In the third quarter of 2000, the Company recorded a $2.0 million restructuring credit, which consisted of a $0.7 million reversal of the restructuring charge recorded in 1999 due to revised estimates of severance and related obligations and a $1.3 million reversal of restructuring charges recorded in years prior to 1999 due to revised estimates.

In the fourth quarter of 1999, the Company recorded a $1.5 million net restructuring credit, which consisted of a $2.1 million restructuring charge related to its long-term restructuring plan and a $3.6 million reversal of prior period restructuring charges due to revised estimates. The 1999 restructuring charge reflected consolidation and downsizing of the Company’s German operations, which are included in the international distribution segment. The charge resulted from a plan that was adopted in December 1999. The charge related to severance and related costs for the termination of approximately 22 warehouse, customer service, and sales employees. As of December 31, 2000, the Company had expended $1.0 million and reversed $0.7 million of the $2.1 million accrual. The plan was substantially complete at December 31, 2000 and the remaining accrual of $0.4 million is expected to be expended in 2001. The $3.6 million reversal of prior period restructuring charges was comprised of a $3.0 million reduction of severance due to organizational changes and voluntary separations that occurred during 1999 which were not anticipated in prior periods and a $0.6 million reduction due to revised estimates for the closing of logistics centers in the United States.

In the fourth quarter of 1998, the Company recorded $23.6 million of restructuring and other charges which included $26.5 million of charges related to its long-term restructuring plan and $2.9 million of reversals for adjustments to prior period restructuring charges due to revised estimates. In 1998, restructuring and other charges included international asset impairment charges attributable to the economic slow-down in the Far East, write-offs of information systems due to a change in management’s global information system strategy, and employee separation and other exit costs due to a restructuring in the U.S. and Europe of the Company’s management team and selected components of its sales force. These charges consisted of $13.6 million related to noncash asset impairments, $12.0 million of accruals for employee separation arrangements and $0.9 million of exit costs.

Asset impairment charges in 1998 included $0.9 million of goodwill and other intangibles and $12.7 million of property, plant and equipment. The property, plant and equipment impairment charge included $4.7 million related to land in the Far East which the Company no longer planned to develop and warehouses in the same region that were impaired due to reduced volume and projected operating losses. The impairment amounts were based on independent appraisals. The remainder of the property, plant and equipment impairment charge is primarily attributable to global information system software that the Company no longer used due to a change in system strategy. The charge for employee separation arrangements related to the termination and other severance costs associated with approximately 139 salaried and hourly employees, essentially all of whom were terminated as of December 31, 1999. The other exit costs primarily related to the European restructuring. The 1998 restructuring plan was substantially completed during 1999. At December 31, 2000, the Company had $1.1 million of long-term severance accruals remaining which are expected to be expended during 2001. The Company expended $2.7 million in cash and reversed $0.2 million of accruals during 2000.
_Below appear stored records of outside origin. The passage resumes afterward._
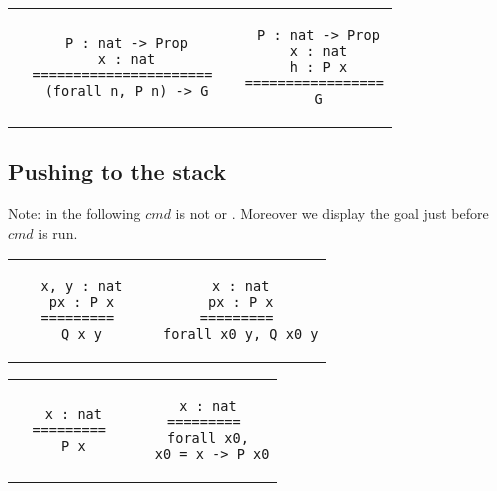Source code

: \begin{landscape}
\begin{small}
\begin{multicols*}{3}[\begin{center}\section*{}\end{center}]
  \begin{tabular}{c@{$\to$}c}
  \begin{minipage}{0.17\textwidth}\begin{lstlisting}
   P : nat -> Prop
   x : nat
  ======================
   (forall n, P n) -> G
  \end{lstlisting}\end{minipage}
  &
  \begin{minipage}{0.20\textwidth}\begin{lstlisting}
   P : nat -> Prop
   x : nat
   h : P x
  =================
   G
  \end{lstlisting}\end{minipage}
  \end{tabular}

\subsection*{Pushing to the stack}
Note: in the following $cmd$ is not 
 or . Moreover we display the
goal just before $cmd$ is run.

  \begin{tabular}{c@{$\to$}c} 
  \begin{minipage}{0.15\textwidth}\begin{lstlisting}
   x, y : nat
   px : P x
  =========
   Q x y
  \end{lstlisting}\end{minipage}
  &
  \begin{minipage}{0.15\textwidth}\begin{lstlisting}
   x : nat
   px : P x
  =========
   forall x0 y, Q x0 y
  \end{lstlisting}\end{minipage}
  \end{tabular}

  \begin{tabular}{c@{$\to$}c} 
  \begin{minipage}{0.15\textwidth}\begin{lstlisting}
   x : nat
  =========
   P x
  \end{lstlisting}\end{minipage}
  &
  \begin{minipage}{0.15\textwidth}\begin{lstlisting}
   x : nat
  =========
   forall x0,
    x0 = x -> P x0
  \end{lstlisting}\end{minipage}
  \end{tabular}


\end{multicols*}
\end{small}
\end{landscape}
At December 31, 1999, the Company also had $3.9 million of accruals remaining from restructuring charges recorded in years prior to 1998. During the year ended December 31, 2000, the Company expended $1.7 million and reversed an additional $1.1 million of these accruals based upon revised estimates. The remaining accrual of $1.1 million relates primarily to long-term lease and severance obligations and is expected to be expended during 2001.